El viraje no fue entonces completo, de todas formas. Para su nominación, Trump también hizo en 2015 concesiones al republicanismo “clásico”: asumió las tesis de la Sociedad Federalista en materia judicial, anunció “políticas de oferta” para la reducción de impuestos y la desregulación comprometida en su programa, proclamó su compromiso con la defensa del Estado de Israel, y enfatizó su apoyo a los derechos garantizados en la Segunda Enmienda.

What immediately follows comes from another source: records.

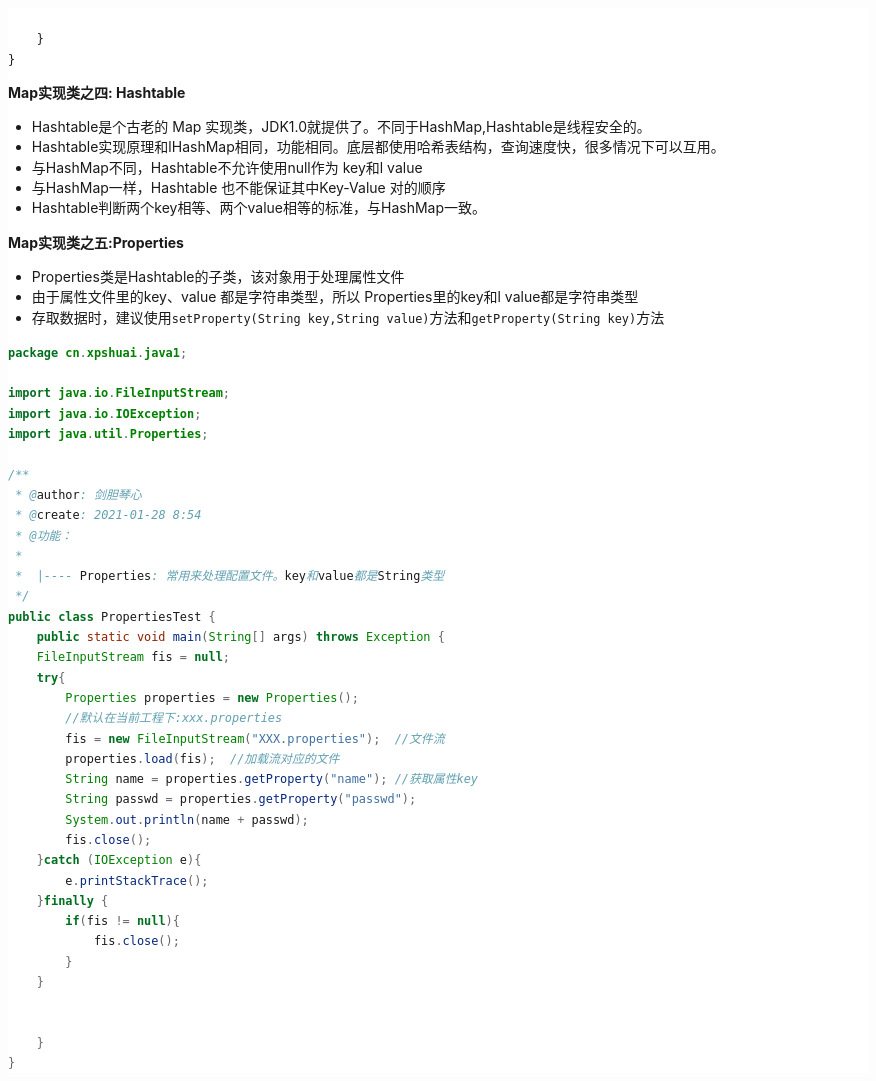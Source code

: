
 ```

    }
}

```



**Map实现类之四: Hashtable**

- Hashtable是个古老的 Map 实现类，JDK1.0就提供了。不同于HashMap,Hashtable是线程安全的。
- Hashtable实现原理和lHashMap相同，功能相同。底层都使用哈希表结构，查询速度快，很多情况下可以互用。
- 与HashMap不同，Hashtable不允许使用null作为 key和l value
- 与HashMap一样，Hashtable 也不能保证其中Key-Value 对的顺序
- Hashtable判断两个key相等、两个value相等的标准，与HashMap一致。



**Map实现类之五:Properties**

- Properties类是Hashtable的子类，该对象用于处理属性文件
- 由于属性文件里的key、value 都是字符串类型，所以 Properties里的key和l value都是字符串类型
- 存取数据时，建议使用`setProperty(String key,String value)`方法和`getProperty(String key)`方法
  

```java
package cn.xpshuai.java1;

import java.io.FileInputStream;
import java.io.IOException;
import java.util.Properties;

/**
 * @author: 剑胆琴心
 * @create: 2021-01-28 8:54
 * @功能：
 *
 *  |---- Properties: 常用来处理配置文件。key和value都是String类型
 */
public class PropertiesTest {
    public static void main(String[] args) throws Exception {
    FileInputStream fis = null;
    try{
        Properties properties = new Properties();
        //默认在当前工程下:xxx.properties
        fis = new FileInputStream("XXX.properties");  //文件流
        properties.load(fis);  //加载流对应的文件
        String name = properties.getProperty("name"); //获取属性key
        String passwd = properties.getProperty("passwd");
        System.out.println(name + passwd);
        fis.close();
    }catch (IOException e){
        e.printStackTrace();
    }finally {
        if(fis != null){
            fis.close();
        }
    }


    }
}

```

Pero en 2024 el manifiesto republicano es ya –incluso tipográficamente– otra cosa. Trump lo ha comprimido en viñetas, con abuso de mayúsculas y signos de exclamación. Con pocos rastros de los compromisos asumidos por el republicanismo histórico tras la Guerra Fría. Ese programa propone aranceles globales como medida de protección de la industria nacional y como recurso para aumentar los ingresos. Se da un margen total, pero ninguna pista, en la aproximación de la nueva Administración al logro de “resoluciones pacíficas” a las guerras en Ucrania y Oriente Medio y a la tensión en el Indo-Pacífico.
En realidad, el manifiesto republicano de 2024 asume posiciones tradicionales demócratas en materia de comercio y política exterior, dejando poco espacio a un rival que ha optado por el radicalismo de izquierda. Parece obvio: los demócratas han jugado un rol decisivo en la victoria de Trump. Su lenidad con el desorden social, su preferencia por la “equidad” frente al mérito, la ideología de género y la exacerbación de las “políticas de identidad”, el discurso open borders, y la censura aparejada a la promoción de la cultura de la cancelación han contribuido a la fuga de votantes hispanos, afroamericanos y de clase trabajadora, apegados a valores más conservadores o simplemente hastiados de un cóctel ideológico que perciben intuitivamente –con razón– como más propio de snobs de renta alta. Un radical chic muy pasado de rosca y nada atento a los problemas que tienen que enfrentar todos aquellos para los que la inflación, la inmigración ilegal y la incompetencia de la Administración saliente son problemas más apremiantes que la emancipación queer y la autodeterminación de género. No ha sido una elección ajustada, como se vaticinó. Ahora le tocará al nuevo presidente no incurrir en un error muy habitual: malinterpretar su mandato. Porque sería un error interpretar esta victoria clara como un respaldo incondicional a su personalidad y a su manifiesto electoral. Trump ha contado demasiado con un voto de oposición y hartazgo como para confundir sufragios con avales. Haría bien dejándose orientar por la prudencia para abordar los grandes retos de la nación: contener la inflación, mejorar el mercado laboral, garantizar fronteras seguras y trabajar por una paz internacional asentada en el respeto a las reglas y en la disuasión de los enemigos de la libertad y de la democracia –de los Estados Unidos– en todo el mundo. Sería fraudulento, peligroso e irresponsable que el presidente de los Estados Unidos volviese a la presidencia confundiendo, de nuevo, la Casa Blanca con la residencia de un outsider.